== INFORMATION SUPPLIED ==
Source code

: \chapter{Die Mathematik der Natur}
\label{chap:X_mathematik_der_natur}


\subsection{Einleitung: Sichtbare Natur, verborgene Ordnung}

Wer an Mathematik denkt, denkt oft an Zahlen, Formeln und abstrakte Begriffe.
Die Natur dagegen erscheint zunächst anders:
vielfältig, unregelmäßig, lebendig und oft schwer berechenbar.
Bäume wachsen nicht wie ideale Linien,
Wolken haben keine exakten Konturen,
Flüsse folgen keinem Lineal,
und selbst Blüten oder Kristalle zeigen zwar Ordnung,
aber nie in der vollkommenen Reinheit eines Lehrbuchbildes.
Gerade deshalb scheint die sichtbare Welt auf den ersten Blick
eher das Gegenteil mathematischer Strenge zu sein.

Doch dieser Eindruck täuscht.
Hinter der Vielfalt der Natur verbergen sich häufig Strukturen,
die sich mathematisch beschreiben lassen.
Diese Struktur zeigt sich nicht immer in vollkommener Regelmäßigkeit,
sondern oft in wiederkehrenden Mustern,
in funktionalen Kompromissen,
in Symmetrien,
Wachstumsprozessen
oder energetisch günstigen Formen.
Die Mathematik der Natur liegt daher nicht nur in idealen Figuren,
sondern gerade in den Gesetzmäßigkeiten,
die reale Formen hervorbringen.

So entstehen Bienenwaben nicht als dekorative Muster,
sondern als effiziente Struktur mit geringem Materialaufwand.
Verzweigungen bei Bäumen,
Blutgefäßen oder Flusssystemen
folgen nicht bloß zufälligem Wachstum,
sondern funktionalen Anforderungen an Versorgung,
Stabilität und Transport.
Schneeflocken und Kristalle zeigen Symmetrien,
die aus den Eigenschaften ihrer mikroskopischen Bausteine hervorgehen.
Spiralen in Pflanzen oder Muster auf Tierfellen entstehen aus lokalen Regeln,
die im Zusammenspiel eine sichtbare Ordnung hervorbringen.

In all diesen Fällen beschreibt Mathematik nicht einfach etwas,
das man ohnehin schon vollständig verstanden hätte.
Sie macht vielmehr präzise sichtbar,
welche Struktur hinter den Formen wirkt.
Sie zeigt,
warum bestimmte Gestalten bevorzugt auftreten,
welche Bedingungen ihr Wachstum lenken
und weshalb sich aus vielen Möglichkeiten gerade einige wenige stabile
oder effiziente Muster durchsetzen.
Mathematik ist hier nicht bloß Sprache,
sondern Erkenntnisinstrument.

== TASK DESCRIPTION ==
Write down all of the records again, word for word.

== OUTPUT OF THE EXERCISE ==
Source code

: \chapter{Die Mathematik der Natur}
\label{chap:X_mathematik_der_natur}


\subsection{Einleitung: Sichtbare Natur, verborgene Ordnung}

Wer an Mathematik denkt, denkt oft an Zahlen, Formeln und abstrakte Begriffe.
Die Natur dagegen erscheint zunächst anders:
vielfältig, unregelmäßig, lebendig und oft schwer berechenbar.
Bäume wachsen nicht wie ideale Linien,
Wolken haben keine exakten Konturen,
Flüsse folgen keinem Lineal,
und selbst Blüten oder Kristalle zeigen zwar Ordnung,
aber nie in der vollkommenen Reinheit eines Lehrbuchbildes.
Gerade deshalb scheint die sichtbare Welt auf den ersten Blick
eher das Gegenteil mathematischer Strenge zu sein.

Doch dieser Eindruck täuscht.
Hinter der Vielfalt der Natur verbergen sich häufig Strukturen,
die sich mathematisch beschreiben lassen.
Diese Struktur zeigt sich nicht immer in vollkommener Regelmäßigkeit,
sondern oft in wiederkehrenden Mustern,
in funktionalen Kompromissen,
in Symmetrien,
Wachstumsprozessen
oder energetisch günstigen Formen.
Die Mathematik der Natur liegt daher nicht nur in idealen Figuren,
sondern gerade in den Gesetzmäßigkeiten,
die reale Formen hervorbringen.

So entstehen Bienenwaben nicht als dekorative Muster,
sondern als effiziente Struktur mit geringem Materialaufwand.
Verzweigungen bei Bäumen,
Blutgefäßen oder Flusssystemen
folgen nicht bloß zufälligem Wachstum,
sondern funktionalen Anforderungen an Versorgung,
Stabilität und Transport.
Schneeflocken und Kristalle zeigen Symmetrien,
die aus den Eigenschaften ihrer mikroskopischen Bausteine hervorgehen.
Spiralen in Pflanzen oder Muster auf Tierfellen entstehen aus lokalen Regeln,
die im Zusammenspiel eine sichtbare Ordnung hervorbringen.

In all diesen Fällen beschreibt Mathematik nicht einfach etwas,
das man ohnehin schon vollständig verstanden hätte.
Sie macht vielmehr präzise sichtbar,
welche Struktur hinter den Formen wirkt.
Sie zeigt,
warum bestimmte Gestalten bevorzugt auftreten,
welche Bedingungen ihr Wachstum lenken
und weshalb sich aus vielen Möglichkeiten gerade einige wenige stabile
oder effiziente Muster durchsetzen.
Mathematik ist hier nicht bloß Sprache,
sondern Erkenntnisinstrument.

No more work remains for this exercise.